* Work instruction *
Would you output the entries below only from the line containing "# Provides a" through the line containing "Ongoing high-CPU issues", exactly as they stand and with both ends included?
── Supplied data
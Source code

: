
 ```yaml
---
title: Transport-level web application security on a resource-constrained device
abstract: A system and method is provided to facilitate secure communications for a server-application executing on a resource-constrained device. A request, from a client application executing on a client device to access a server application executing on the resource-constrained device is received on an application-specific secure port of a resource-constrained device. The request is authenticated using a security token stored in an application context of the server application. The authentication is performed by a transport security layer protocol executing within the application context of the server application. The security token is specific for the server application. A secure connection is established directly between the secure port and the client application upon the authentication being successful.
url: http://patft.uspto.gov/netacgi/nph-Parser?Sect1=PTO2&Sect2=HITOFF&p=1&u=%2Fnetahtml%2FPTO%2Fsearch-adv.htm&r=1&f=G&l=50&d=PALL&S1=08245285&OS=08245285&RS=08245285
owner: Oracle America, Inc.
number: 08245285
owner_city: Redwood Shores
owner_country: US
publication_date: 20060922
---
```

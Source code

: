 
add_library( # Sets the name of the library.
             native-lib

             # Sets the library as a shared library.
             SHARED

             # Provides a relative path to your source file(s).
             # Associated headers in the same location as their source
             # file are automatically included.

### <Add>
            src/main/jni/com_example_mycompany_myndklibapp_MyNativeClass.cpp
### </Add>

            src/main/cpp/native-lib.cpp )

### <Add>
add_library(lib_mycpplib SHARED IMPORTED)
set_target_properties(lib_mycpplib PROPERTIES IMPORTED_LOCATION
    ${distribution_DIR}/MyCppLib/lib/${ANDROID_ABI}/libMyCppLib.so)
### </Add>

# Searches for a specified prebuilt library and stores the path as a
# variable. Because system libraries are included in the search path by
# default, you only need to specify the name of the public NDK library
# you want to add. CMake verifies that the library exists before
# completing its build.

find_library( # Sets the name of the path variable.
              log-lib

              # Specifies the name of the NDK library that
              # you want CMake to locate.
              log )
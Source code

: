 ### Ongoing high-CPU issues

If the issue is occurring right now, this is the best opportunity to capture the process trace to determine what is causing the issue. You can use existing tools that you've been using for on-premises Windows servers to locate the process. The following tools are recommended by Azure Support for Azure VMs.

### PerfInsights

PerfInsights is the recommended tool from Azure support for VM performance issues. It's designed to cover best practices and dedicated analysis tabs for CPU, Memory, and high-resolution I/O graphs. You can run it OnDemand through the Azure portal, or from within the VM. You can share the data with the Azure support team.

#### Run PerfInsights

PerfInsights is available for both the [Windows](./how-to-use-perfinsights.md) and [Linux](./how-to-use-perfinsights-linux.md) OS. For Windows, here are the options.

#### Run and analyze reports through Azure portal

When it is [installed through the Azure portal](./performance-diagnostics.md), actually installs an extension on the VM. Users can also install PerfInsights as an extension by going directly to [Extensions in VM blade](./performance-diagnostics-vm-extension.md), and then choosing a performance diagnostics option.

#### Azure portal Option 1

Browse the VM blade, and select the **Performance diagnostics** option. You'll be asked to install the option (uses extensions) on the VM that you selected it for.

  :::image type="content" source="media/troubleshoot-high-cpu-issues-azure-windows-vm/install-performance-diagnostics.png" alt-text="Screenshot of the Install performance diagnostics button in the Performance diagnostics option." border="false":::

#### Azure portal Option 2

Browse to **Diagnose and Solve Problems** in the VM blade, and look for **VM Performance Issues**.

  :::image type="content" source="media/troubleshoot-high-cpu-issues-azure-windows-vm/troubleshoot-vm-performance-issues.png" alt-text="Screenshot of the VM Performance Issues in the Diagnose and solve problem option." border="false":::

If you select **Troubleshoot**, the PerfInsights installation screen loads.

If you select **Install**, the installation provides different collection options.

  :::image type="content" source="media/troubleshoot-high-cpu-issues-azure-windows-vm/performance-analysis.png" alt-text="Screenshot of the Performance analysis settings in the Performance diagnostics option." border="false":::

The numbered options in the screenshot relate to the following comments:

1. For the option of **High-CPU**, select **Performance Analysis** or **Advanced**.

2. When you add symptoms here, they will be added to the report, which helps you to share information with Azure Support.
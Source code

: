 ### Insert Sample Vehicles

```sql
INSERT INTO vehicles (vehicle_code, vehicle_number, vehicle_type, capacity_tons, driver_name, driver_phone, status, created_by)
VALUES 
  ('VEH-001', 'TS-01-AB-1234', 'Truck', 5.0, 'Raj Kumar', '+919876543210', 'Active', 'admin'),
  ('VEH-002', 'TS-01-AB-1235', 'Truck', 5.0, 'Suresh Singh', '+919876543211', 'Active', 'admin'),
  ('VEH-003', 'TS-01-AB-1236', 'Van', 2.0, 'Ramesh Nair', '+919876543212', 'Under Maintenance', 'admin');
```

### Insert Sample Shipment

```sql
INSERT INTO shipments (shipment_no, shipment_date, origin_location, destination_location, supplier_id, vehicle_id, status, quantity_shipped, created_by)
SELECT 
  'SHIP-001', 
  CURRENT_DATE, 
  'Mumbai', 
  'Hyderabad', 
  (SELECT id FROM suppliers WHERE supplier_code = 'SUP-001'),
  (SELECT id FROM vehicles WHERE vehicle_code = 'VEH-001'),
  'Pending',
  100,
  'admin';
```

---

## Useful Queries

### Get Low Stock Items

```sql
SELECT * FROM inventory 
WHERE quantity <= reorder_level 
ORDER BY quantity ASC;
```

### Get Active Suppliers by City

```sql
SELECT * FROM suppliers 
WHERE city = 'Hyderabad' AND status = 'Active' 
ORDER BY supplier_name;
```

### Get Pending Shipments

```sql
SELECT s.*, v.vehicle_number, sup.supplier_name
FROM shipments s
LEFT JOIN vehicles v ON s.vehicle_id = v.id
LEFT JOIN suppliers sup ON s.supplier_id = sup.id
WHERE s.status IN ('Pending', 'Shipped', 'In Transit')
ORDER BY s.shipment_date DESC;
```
────
* Response to the exercise *
             # Provides a relative path to your source file(s).
             # Associated headers in the same location as their source
             # file are automatically included.

### <Add>
            src/main/jni/com_example_mycompany_myndklibapp_MyNativeClass.cpp
### </Add>

            src/main/cpp/native-lib.cpp )

### <Add>
add_library(lib_mycpplib SHARED IMPORTED)
set_target_properties(lib_mycpplib PROPERTIES IMPORTED_LOCATION
    ${distribution_DIR}/MyCppLib/lib/${ANDROID_ABI}/libMyCppLib.so)
### </Add>

# Searches for a specified prebuilt library and stores the path as a
# variable. Because system libraries are included in the search path by
# default, you only need to specify the name of the public NDK library
# you want to add. CMake verifies that the library exists before
# completing its build.

find_library( # Sets the name of the path variable.
              log-lib

              # Specifies the name of the NDK library that
              # you want CMake to locate.
              log )
Source code

: ### Ongoing high-CPU issues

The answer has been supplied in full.